This excerpt taken from the UNH 10-K filed Feb 11, 2009.
INTRODUCTION AND DEFINITIONS
1.1. Establishment of Plan. Effective January 1, 2002, UNITEDHEALTH GROUP INCORPORATED, a Minnesota corporation (hereinafter sometimes referred to as UnitedHealth Group), as plan sponsor, established a nonqualified, unfunded, deferred compensation plan for the benefit of certain members of its Board of Directors. This document reflects changes to the plan document effected by a First Amendment adopted on March 8, 2004, a Second Amendment adopted on October 31, 2006 and a Third Amendment adopted on October 29, 2007. This plan document also reflects certain additional amendments for purposes of establishing documentary compliance with Section 409A of the Internal Revenue Code of 1986 and its accompanying regulations (Section 409A of the Code), and to permit ongoing operational compliance with the requirements of Section 409A. For the avoidance of doubt, Pre-2004 Accounts (as defined below) are intended as a separate plan from Post-2003 Accounts (as defined below) within the meaning of Section 409A of the Code and Treasury Regulations 1.409A-1(c).
1.2. Definitions.
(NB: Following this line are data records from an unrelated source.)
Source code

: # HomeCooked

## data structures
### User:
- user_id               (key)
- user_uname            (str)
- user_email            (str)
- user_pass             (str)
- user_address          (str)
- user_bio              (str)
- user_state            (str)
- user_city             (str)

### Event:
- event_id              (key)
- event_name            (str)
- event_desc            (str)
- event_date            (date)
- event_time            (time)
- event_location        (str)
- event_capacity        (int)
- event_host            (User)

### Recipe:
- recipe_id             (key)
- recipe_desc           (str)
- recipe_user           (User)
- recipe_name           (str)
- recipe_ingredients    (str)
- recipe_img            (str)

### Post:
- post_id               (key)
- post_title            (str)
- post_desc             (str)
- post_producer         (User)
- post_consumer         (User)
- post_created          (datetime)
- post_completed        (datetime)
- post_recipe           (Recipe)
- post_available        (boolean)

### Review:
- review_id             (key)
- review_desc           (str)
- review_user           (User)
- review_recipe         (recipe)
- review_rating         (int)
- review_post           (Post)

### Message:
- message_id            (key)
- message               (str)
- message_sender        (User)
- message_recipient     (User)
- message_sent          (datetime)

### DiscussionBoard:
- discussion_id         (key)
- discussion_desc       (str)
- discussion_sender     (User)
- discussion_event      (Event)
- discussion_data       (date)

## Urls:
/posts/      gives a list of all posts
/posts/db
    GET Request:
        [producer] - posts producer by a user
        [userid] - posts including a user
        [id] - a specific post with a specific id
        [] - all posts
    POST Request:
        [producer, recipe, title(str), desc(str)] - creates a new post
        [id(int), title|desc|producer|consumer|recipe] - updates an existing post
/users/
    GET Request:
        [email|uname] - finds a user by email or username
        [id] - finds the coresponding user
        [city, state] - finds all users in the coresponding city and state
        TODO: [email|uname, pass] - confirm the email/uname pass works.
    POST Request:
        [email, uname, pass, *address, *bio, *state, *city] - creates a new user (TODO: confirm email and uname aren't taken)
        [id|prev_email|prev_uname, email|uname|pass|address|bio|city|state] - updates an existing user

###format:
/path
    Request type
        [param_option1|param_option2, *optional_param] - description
When the following terms are used herein with initial capital letters, they shall have the following meanings:
1.2.1. Account the separate bookkeeping account established for each Participant which represents the separate unfunded and unsecured general obligation of UnitedHealth Group established with respect to each person who is a Participant in this Plan in accordance with Section 2 and which are credited to the dollar amounts specified in Sections 3 and 4 and from which are subtracted payments made pursuant to Section 8. The following accounts will be maintained under this Plan for Participants:
1.2.2. Annual Valuation Date each December 31.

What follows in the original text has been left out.